**Work to complete**
Take the material below and reproduce, word for word, only the lines from the line with "- **Controllers:** Desarrollaremos" through the line with "- **Gestión de".

**Extracted data**
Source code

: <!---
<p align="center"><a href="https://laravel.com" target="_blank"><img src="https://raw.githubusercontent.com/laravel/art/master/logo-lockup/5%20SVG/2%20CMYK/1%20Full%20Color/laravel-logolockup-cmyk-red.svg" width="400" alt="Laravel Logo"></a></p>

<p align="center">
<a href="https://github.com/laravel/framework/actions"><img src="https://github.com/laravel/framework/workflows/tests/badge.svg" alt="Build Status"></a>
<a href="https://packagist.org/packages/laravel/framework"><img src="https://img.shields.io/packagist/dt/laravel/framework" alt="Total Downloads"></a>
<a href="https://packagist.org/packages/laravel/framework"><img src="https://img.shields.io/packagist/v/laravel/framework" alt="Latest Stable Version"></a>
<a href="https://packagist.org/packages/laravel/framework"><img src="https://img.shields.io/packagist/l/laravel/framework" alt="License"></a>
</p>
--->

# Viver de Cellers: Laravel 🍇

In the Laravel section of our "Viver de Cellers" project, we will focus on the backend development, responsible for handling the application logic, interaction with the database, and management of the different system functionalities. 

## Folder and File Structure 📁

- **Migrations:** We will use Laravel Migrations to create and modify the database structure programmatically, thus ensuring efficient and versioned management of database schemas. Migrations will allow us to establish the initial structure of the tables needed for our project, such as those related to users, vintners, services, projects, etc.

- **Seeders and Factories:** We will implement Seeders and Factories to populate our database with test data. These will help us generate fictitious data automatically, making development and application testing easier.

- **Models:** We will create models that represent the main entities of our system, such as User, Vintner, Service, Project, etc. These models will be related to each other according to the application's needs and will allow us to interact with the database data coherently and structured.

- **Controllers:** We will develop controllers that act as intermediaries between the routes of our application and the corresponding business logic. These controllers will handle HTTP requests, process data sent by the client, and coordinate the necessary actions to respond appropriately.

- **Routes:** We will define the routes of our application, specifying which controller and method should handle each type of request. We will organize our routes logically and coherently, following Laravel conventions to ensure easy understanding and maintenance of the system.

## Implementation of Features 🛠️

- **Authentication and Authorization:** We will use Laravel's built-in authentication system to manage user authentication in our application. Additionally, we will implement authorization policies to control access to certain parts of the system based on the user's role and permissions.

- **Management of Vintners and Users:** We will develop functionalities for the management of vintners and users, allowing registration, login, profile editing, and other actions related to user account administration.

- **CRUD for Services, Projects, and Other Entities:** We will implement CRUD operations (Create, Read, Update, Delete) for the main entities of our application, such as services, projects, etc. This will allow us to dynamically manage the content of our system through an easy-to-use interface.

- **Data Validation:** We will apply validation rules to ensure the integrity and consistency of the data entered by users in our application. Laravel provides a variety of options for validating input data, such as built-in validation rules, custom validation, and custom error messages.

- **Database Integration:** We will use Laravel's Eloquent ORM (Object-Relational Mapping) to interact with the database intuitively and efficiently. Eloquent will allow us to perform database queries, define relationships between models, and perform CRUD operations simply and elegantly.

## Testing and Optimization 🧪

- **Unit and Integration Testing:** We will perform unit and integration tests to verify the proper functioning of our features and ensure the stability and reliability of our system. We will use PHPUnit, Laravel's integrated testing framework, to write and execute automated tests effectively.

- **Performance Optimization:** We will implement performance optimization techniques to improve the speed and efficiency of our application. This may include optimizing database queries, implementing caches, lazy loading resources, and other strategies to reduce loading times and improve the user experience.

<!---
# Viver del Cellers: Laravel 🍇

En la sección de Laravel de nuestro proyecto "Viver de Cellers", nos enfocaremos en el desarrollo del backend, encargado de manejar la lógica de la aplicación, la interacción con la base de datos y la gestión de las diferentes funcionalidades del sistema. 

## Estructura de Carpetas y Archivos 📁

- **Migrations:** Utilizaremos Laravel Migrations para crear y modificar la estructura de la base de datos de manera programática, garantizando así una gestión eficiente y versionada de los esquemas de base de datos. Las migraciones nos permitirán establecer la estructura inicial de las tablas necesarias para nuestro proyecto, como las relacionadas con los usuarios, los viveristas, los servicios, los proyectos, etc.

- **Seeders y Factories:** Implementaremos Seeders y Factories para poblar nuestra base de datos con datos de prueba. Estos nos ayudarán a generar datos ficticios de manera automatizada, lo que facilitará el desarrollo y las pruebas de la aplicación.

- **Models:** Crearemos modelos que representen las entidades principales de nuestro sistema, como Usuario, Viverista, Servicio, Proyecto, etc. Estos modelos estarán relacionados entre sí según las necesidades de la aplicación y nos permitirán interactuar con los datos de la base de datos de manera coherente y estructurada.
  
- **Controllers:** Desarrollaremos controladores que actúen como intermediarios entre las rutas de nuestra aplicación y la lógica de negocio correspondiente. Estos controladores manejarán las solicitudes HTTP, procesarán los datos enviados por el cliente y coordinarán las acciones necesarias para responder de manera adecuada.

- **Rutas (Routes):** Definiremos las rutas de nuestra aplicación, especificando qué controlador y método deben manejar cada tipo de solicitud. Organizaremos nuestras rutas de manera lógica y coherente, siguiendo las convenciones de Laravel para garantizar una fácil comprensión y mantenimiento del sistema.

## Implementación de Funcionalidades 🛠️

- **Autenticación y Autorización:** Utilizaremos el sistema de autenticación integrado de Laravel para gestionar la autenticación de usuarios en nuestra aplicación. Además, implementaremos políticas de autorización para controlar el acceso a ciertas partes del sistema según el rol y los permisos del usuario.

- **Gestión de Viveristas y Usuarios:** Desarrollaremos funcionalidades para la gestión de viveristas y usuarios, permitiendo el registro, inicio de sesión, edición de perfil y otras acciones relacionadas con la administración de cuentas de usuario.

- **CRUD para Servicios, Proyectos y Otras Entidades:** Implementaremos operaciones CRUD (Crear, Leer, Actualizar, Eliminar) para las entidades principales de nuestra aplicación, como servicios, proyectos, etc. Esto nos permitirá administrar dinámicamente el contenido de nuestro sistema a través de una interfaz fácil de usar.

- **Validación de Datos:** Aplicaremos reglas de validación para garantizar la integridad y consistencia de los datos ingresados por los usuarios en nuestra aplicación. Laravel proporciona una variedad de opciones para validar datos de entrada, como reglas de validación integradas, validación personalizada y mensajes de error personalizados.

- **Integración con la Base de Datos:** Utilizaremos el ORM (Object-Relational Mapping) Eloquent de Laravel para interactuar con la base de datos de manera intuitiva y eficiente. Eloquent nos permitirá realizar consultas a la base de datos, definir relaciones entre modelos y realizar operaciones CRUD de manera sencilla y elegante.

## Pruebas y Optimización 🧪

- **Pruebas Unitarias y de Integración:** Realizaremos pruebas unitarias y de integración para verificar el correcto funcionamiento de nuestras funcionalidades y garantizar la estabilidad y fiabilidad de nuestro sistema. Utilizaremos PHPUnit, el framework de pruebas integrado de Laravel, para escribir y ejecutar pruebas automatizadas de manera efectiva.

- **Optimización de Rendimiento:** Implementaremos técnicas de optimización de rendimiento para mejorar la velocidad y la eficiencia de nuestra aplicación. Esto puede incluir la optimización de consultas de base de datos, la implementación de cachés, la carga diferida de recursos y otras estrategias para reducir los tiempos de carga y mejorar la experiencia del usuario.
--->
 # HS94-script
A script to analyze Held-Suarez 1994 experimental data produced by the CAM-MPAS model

**The completed task**
- **Controllers:** Desarrollaremos controladores que actúen como intermediarios entre las rutas de nuestra aplicación y la lógica de negocio correspondiente. Estos controladores manejarán las solicitudes HTTP, procesarán los datos enviados por el cliente y coordinarán las acciones necesarias para responder de manera adecuada.

- **Rutas (Routes):** Definiremos las rutas de nuestra aplicación, especificando qué controlador y método deben manejar cada tipo de solicitud. Organizaremos nuestras rutas de manera lógica y coherente, siguiendo las convenciones de Laravel para garantizar una fácil comprensión y mantenimiento del sistema.

## Implementación de Funcionalidades 🛠️

- **Autenticación y Autorización:** Utilizaremos el sistema de autenticación integrado de Laravel para gestionar la autenticación de usuarios en nuestra aplicación. Además, implementaremos políticas de autorización para controlar el acceso a ciertas partes del sistema según el rol y los permisos del usuario.

- **Gestión de Viveristas y Usuarios:** Desarrollaremos funcionalidades para la gestión de viveristas y usuarios, permitiendo el registro, inicio de sesión, edición de perfil y otras acciones relacionadas con la administración de cuentas de usuario.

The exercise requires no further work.